Photos: Top: The second Gregg Chapel. Brooklyn Public Library--Brooklyn Collection
Center: The first Gregg Chapel. Brooklyn Public Library--Brooklyn Collection
Bottom: 190 Fourth Avenue. Photograph: Joy Holland
While re-housing the Business and Industry section of the Brooklyn Ephemera Collection, I stumbled across this catalog and price list for Waterbury Cordage. I don't know why this little book seemed so interesting other than, a. I like the word "cordage" and b. the cover art is beautiful. I found myself reading about types of rope, learning how to make splices, and deciphering strange images of what I now know to be a cross-section of rope. My only knowledge of ropemaking comes from reading Moby Dick. I was curious to see what else I could find out about rope, this company and these fascinating products. I mean, look at the cover art, by Walter Meyner of New York!
Ropewalks have been present in Brooklyn since its settlement. Henry R. Stiles' The Civil, Political, Professional, and Ecclesiastical History and Commercial and Industrial Record of the County of Kings and the City of Brooklyn, N.Y. from 1683 to 1884, in a section called "Ropes, Cordage and Twine" gives a fascinating account of this industry in Brooklyn. Ropes were made by hand, in the early history of rope making in Kings County, "...the strands being spun and twisted by a wheel and spindle turned by a stout man...", according to Stiles. Waterbury Cordage offered several types of ropes with concise descriptions for towing lines, steamboat lines, wheel rope, and mill carriage rope for examples. The Waterbury 4 Strand Manila Rope was made both with and without a heart. The two types of cordage mentioned on the cover of the catalog, Manila and Sisal, were spun by machines. Many of these machines were invented and patented by John Good, the leading manufacturer of ropemaking machines in the United States.
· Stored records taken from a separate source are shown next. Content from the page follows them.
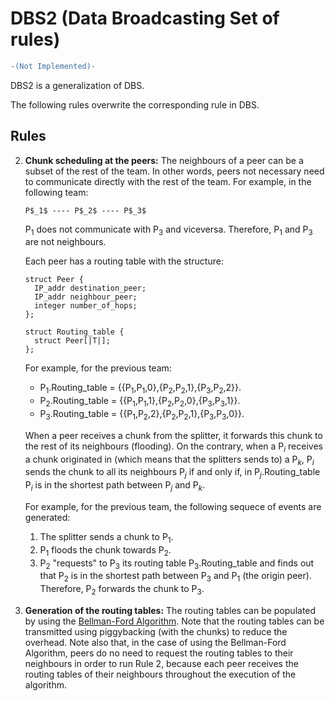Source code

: DBS2 (Data Broadcasting Set of rules)
====================================

```diff
-(Not Implemented)-
```

DBS2 is a generalization of DBS.

The following rules overwrite the corresponding rule in DBS.

Rules
-----

2. **Chunk scheduling at the peers:** The neighbours of a peer can be
    a subset of the rest of the team. In other words, peers not
    necessary need to communicate directly with the rest of the
    team. For example, in the following team:

	```
	P$_1$ ---- P$_2$ ---- P$_3$
	```

	P$_1$ does not communicate with P$_3$ and viceversa. Therefore, P$_1$
	and P$_3$ are not neighbours.

	Each peer has a routing table with the structure:

	```
	struct Peer {
	  IP_addr destination_peer;
	  IP_addr neighbour_peer;
	  integer number_of_hops;
    };
	  
    struct Routing_table {
	  struct Peer[|T|];
	};
    ```
	
	For example, for the previous team:

	* P$_1$.Routing_table = {{P$_1$,P$_1$,0},{P$_2$,P$_2$,1},{P$_3$,P$_2$,2}}.
	* P$_2$.Routing_table = {{P$_1$,P$_1$,1},{P$_2$,P$_2$,0},{P$_3$,P$_3$,1}}.
	* P$_3$.Routing_table = {{P$_1$,P$_2$,2},{P$_2$,P$_2$,1},{P$_3$,P$_3$,0}}.

	When a peer receives a chunk from the splitter, it forwards this
    chunk to the rest of its neighbours (flooding). On the contrary,
    when a P$_i$ receives a chunk originated in (which means
    that the splitters sends to) a P$_k$, P$_i$ sends the chunk to all its
    neighbours P$_j$ if and only if, in P$_j$.Routing_table P$_i$ is
    in the shortest path between P$_j$ and P$_k$.

	For example, for the previous team, the following sequece of
    events are generated:

	1. The splitter sends a chunk to P$_1$.
	2. P$_1$ floods the chunk towards P$_2$.
	3. P$_2$ "requests" to P$_3$ its routing table P$_3$.Routing_table
       and finds out that P$_2$ is in the shortest path between P$_3$
       and P$_1$ (the origin peer). Therefore, P$_2$ forwards the
       chunk to P$_3$.

12. **Generation of the routing tables:** The routing tables can be
    populated by using the
    [Bellman-Ford Algorithm](https://en.wikipedia.org/wiki/Bellman%E2%80%93Ford_algorithm). Note
    that the routing tables can be transmitted using piggybacking
    (with the chunks) to reduce the overhead.  Note also that, in the
    case of using the Bellman-Ford Algorithm, peers do no need to
    request the routing tables to their neighbours in order to run
    Rule 2, because each peer receives the routing tables of their
    neighbours throughout the execution of the algorithm.
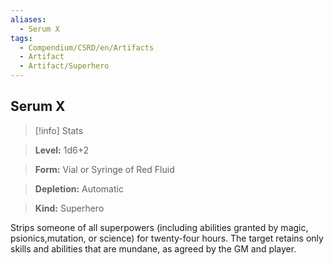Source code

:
 ```yaml
---
aliases:
  - Serum X
tags:
  - Compendium/CSRD/en/Artifacts
  - Artifact
  - Artifact/Superhero
---
```

    
      
## Serum X      
>[!info] Stats      
> **Level:** 1d6+2      
> **Form:** Vial or Syringe of Red Fluid      
> **Depletion:** Automatic      
> **Kind:** Superhero    
      
Strips someone of all superpowers (including abilities granted by magic, psionics,mutation, or science) for twenty-four hours. The target retains only skills and abilities that are mundane, as agreed by the GM and player.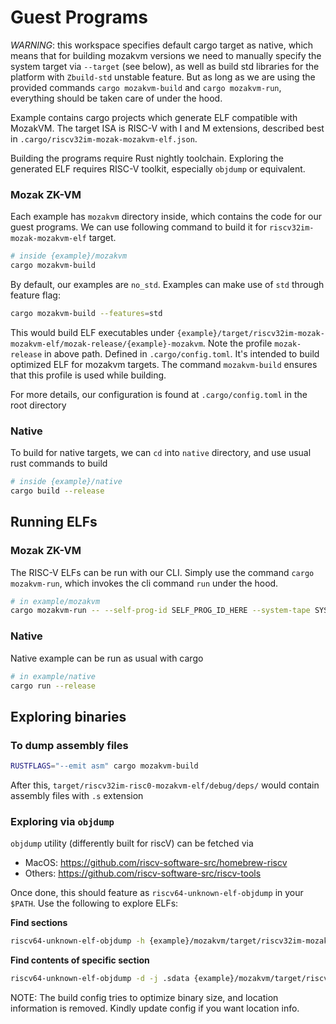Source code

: # Guest Programs

*WARNING*: this workspace specifies default cargo target as native, which means that for building mozakvm versions we need to manually specify the system target via `--target` (see below), as well as build std libraries for the platform with `Zbuild-std` unstable feature. But as long as we are using the provided commands `cargo mozakvm-build` and `cargo mozakvm-run`, everything should be taken care of under the hood.

Example contains cargo projects which generate ELF compatible with MozakVM. The target ISA is RISC-V with I and M extensions, described best in `.cargo/riscv32im-mozak-mozakvm-elf.json`.

Building the programs require Rust nightly toolchain. Exploring the generated ELF requires RISC-V toolkit, especially `objdump` or equivalent.

### Mozak ZK-VM
Each example has `mozakvm` directory inside, which contains the code for our guest programs.
We can use following command to build it for `riscv32im-mozak-mozakvm-elf` target.

```bash
# inside {example}/mozakvm
cargo mozakvm-build
```

By default, our examples are `no_std`. Examples can make use of `std` through feature flag:
```bash
cargo mozakvm-build --features=std
```

This would build ELF executables under `{example}/target/riscv32im-mozak-mozakvm-elf/mozak-release/{example}-mozakvm`.
Note the profile `mozak-release` in above path. Defined in `.cargo/config.toml`. It's intended to build optimized ELF for mozakvm
targets. The command `mozakvm-build` ensures that this profile is used while building.

For more details, our configuration is found at `.cargo/config.toml` in the root directory

### Native

To build for native targets, we can `cd` into `native` directory, and use usual rust commands to build

```bash
# inside {example}/native
cargo build --release 
```

## Running ELFs

### Mozak ZK-VM

The RISC-V ELFs can be run with our CLI. Simply use the command `cargo mozakvm-run`, which invokes the cli command `run` under the hood.

```bash
# in example/mozakvm
cargo mozakvm-run -- --self-prog-id SELF_PROG_ID_HERE --system-tape SYSTEM_TAPE_PATH_HERE # system tape path is optional
```
### Native

Native example can be run as usual with cargo

```bash
# in example/native
cargo run --release
```

## Exploring binaries

### To dump assembly files
```bash
RUSTFLAGS="--emit asm" cargo mozakvm-build
```
After this, `target/riscv32im-risc0-mozakvm-elf/debug/deps/` would contain assembly files with `.s` extension

### Exploring via `objdump`
`objdump` utility (differently built for riscV) can be fetched via
- MacOS: https://github.com/riscv-software-src/homebrew-riscv
- Others: https://github.com/riscv-software-src/riscv-tools

Once done, this should feature as `riscv64-unknown-elf-objdump` in your `$PATH`. Use the following to explore ELFs:

**Find sections**
```bash
riscv64-unknown-elf-objdump -h {example}/mozakvm/target/riscv32im-mozak-mozakvm-elf/mozak-release/<ELF_NAME>
```
**Find contents of specific section**
```bash
riscv64-unknown-elf-objdump -d -j .sdata {example}/mozakvm/target/riscv32im-mozak-mozakvm-elf/mozak-release/<ELF_NAME>
```

NOTE: The build config tries to optimize binary size, and location information is removed. Kindly update config if you want location info.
His company was located at Washington Avenue and Park Avenue in Brooklyn.
From the catalog itself, I learned that the Waterbury Company was founded in 1816. After quickly reading through Stiles' section on the rope industry, I learned that Noah Waterbury was the man responsible for the opening of this ropewalk in the Eastern District of Brooklyn on Waterbury Street. After searching for Waterbury Cordage in the Brooklyn Daily Eagle Online, I found that the company had a handful of owners and a scandal reminiscent of today's financial crisis. This scandal involved the excess profits that the McKinley Tariff provided to the company, and market speculation. The McKinley Tariff of 1890 heavily protected American manufacturing and essentially wiped out the competition for imported goods. The National Cordage Company (a company owned by J.M. Waterbury) was the most actively traded stock in 1893. Many investments at that time were financed by bonds with high interest rates. The over-valued company was placed under receivership after rumors regarding financial distress circulated.
This little book, with its captivating cover art, led me to a new world of fascination and romance--the world of 19th century ropemaking.